Journal: |
978-1-83768-213-3
IntecOpen
|
Volume: |
|
Abstract: |
Urinary tract infections (UTIs) are a prevalent bacterial infection in humans, accounting for about 40% of all hospital-acquired infections [1, 2]. The occurrence of UTIs has increased by 60% in the last three decades between 1990 and 2019, highlighting the significant public health issue they pose [3]. The UTIs symptoms commonly include bacteriuria along with suprapubic discomfort, urgency, urinary frequency, and dysuria [4]. UTIs are classified into two types: uncomplicated UTIs, also known as cystitis, affect only the bladder and can be resolved with simple antibiotic treatments. While the disseminated infections to the upper urinary tract are referred as complicated UTIs, that require more aggressive antibiotic treatments for longer periods.
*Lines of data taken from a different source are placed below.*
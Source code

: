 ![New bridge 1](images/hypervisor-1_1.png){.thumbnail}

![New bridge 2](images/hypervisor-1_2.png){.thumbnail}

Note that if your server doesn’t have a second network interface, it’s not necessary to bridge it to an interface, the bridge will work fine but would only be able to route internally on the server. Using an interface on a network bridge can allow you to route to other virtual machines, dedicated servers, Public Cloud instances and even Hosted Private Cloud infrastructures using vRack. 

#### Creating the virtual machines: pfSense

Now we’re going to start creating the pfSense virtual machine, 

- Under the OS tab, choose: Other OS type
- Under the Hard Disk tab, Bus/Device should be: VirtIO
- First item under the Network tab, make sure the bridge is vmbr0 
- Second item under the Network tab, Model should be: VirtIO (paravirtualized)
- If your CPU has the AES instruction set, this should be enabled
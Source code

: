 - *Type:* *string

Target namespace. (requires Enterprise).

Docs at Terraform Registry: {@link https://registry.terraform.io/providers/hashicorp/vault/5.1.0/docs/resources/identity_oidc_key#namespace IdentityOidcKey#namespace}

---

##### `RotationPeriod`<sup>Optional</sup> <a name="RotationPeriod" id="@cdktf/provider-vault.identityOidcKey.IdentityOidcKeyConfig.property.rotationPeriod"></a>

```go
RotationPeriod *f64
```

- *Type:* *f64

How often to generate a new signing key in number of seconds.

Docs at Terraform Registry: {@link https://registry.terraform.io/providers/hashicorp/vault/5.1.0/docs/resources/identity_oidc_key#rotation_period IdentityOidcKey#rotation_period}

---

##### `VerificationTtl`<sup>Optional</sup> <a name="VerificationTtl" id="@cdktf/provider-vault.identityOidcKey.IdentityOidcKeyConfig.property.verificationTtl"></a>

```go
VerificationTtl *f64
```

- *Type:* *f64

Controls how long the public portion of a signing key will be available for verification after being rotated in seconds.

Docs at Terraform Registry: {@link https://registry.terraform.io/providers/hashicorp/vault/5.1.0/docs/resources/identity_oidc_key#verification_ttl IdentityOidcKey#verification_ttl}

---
Furthermore, complicated UTIs are associated with higher rates of sepsis, recurrent infection, treatment failure, and significant morbidity and mortality [4, 5, 6, 7]. Uncomplicated UTIs affect 40–60% of females, at least once in their lifetime, on the other hand, all UTIs in males are usually considered complicated [8, 9, 10]. Recurrent UTIs are characterized by the occurrence of at least two acute UTI episodes within a span of 10 months or three episodes within a 12-month period, with a higher incidence in females than males [11, 12]. The UTIs can be self-infected, community-acquired, or nosocomial. Community-acquired infections typically result from low sanitary precautions, poor personal hygiene, or multiple sexual partners [7, 11]. The risk of self-infections often occurs in immunocompromised individuals as commensal inhabitants from the periurethral, vaginal, or rectal flora usually cause it [13, 14].